Created 6 sample memories



With our diverse set of sample memories created, let's now calculate and display their importance scores to see how our multi-dimensional scoring algorithm differentiates between them. This is the moment where all those tracked signals - feedback, task success, business value, recency and access frequency - come together into actionable rankings. We should see the budget preference and sustainability preference scoring highest because they combine multiple strong signals, the recent successful recommendation scoring high due to recency and positive outcomes, the contextual information and old conversation scoring lower due to weaker signals, and the failed recommendation scoring lowest despite having some learning value.

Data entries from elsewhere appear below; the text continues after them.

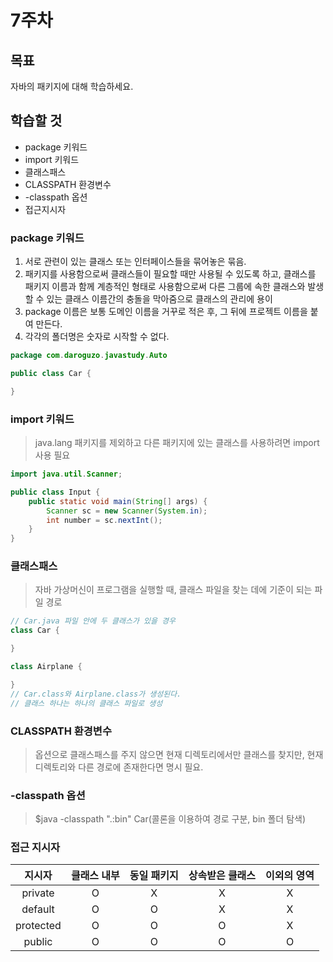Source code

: # 7주차
## 목표
자바의 패키지에 대해 학습하세요.

## 학습할 것  
+ package 키워드
+ import 키워드
+ 클래스패스
+ CLASSPATH 환경변수
+ -classpath 옵션
+ 접근지시자

### package 키워드
1. 서로 관련이 있는 클래스 또는 인터페이스들을 묶어놓은 묶음. 
2. 패키지를 사용함으로써 클래스들이 필요할 때만 사용될 수 있도록 하고, 클래스를 패키지 이름과 함께 계층적인 형태로 사용함으로써 다른 그룹에 속한 클래스와 발생할 수 있는 클래스 이름간의 충돌을 막아줌으로 클래스의 관리에 용이
3. package 이름은 보통 도메인 이름을 거꾸로 적은 후, 그 뒤에 프로젝트 이름을 붙여 만든다.
4. 각각의 폴더명은 숫자로 시작할 수 없다.

```java
package com.daroguzo.javastudy.Auto

public class Car {	

}
```

### import 키워드
> java.lang 패키지를 제외하고 다른 패키지에 있는 클래스를 사용하려면 import 사용 필요

```java
import java.util.Scanner;

public class Input {
	public static void main(String[] args) {
		Scanner sc = new Scanner(System.in);
		int number = sc.nextInt();
	}
}
```

### 클래스패스
> 자바 가상머신이 프로그램을 실행할 때, 클래스 파일을 찾는 데에 기준이 되는 파일 경로

```java
// Car.java 파일 안에 두 클래스가 있을 경우
class Car {

}

class Airplane {

}
// Car.class와 Airplane.class가 생성된다.
// 클래스 하나는 하나의 클래스 파일로 생성
```

### CLASSPATH 환경변수
> 옵션으로 클래스패스를 주지 않으면 현재 디렉토리에서만 클래스를 찾지만, 현재 디렉토리와 다른 경로에 존재한다면 명시 필요.

### -classpath 옵션
> $java -classpath ".:bin" Car(콜론을 이용하여 경로 구분, bin 폴더 탐색)

### 접근 지시자

|지시자|클래스 내부|동일 패키지|상속받은 클래스|이외의 영역|
|:--:|:--:|:--:|:--:|:--:|
|private|O|X|X|X|
|default|O|O|X|X|
|protected|O|O|O|X|
|public|O|O|O|O|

By displaying not just the scores but also the underlying signals that contributed to each score, we can understand and validate how the importance calculation works. This transparency is crucial for production systems where we need to explain why certain memories were selected or debug unexpected selection behavior.

In [6]:
# Display importance scores for all memories
print("Memory importance scores:")
print("=" * 70)

# Iterate through each memory and show its importance calculation
for i, mem in enumerate(sample_memories, 1):
    # Calculate the composite importance score for this memory
    score = mem.calculate_importance_score()
    print(f"\n{i}. [Importance: {score:.3f}]")  # Display memory number and importance score
    print(f"   {mem.content}")  # Show the actual memory content
    print(f"   Type: {mem.memory_type.value} | Age: {(now - mem.created_at).days} days")  # Display key metadata that influenced the score
    print(f"   Feedback: {mem.user_feedback_score:+.1f} | Task success: {mem.led_to_task_success}")  # Show feedback and success signals (these are major contributors)

Memory importance scores:

1. [Importance: 0.859]
   User prefers eco-friendly packaging and sustainable products
   Type: user_preference | Age: 30 days
   Feedback: +1.0 | Task success: True

2. [Importance: 0.397]
   User asked about laptop specifications on 2024-01-15
   Type: conversation | Age: 200 days
   Feedback: +0.0 | Task success: None

3. [Importance: 0.787]
   User's budget range is $800-$1200 for electronics
   Type: user_preference | Age: 60 days
   Feedback: +0.5 | Task success: True

4. [Importance: 0.858]
   Recommended cooling pad, user purchased it and left positive review
   Type: task_outcome | Age: 10 days
   Feedback: +1.0 | Task success: True

5. [Importance: 0.514]
   User mentioned they work from home
   Type: factual_info | Age: 45 days
   Feedback: +0.0 | Task success: None

6. [Importance: 0.320]
   Previous recommendation for expensive laptop was rejected
   Type: task_outcome | Age: 70 days
   Feedback: -0.5 | Task success: False


The `Memory` class uses Python dataclasses for clean field definitions with default values and provides a comprehensive importance modeling framework:
1. Defines a rich memory structure capturing content, type, temporal information, feedback signals, success tracking, and business metrics.
2. Implements a composite importance calculation combining multiple signals with configurable weights for different domains.
3. Creates diverse sample memories demonstrating varying importance profiles from highly valuable preferences to low-value conversation snippets.
4. Calculates importance scores showing clear differentiation between critical information (user preferences with high feedback) and trivial details (old conversation fragments).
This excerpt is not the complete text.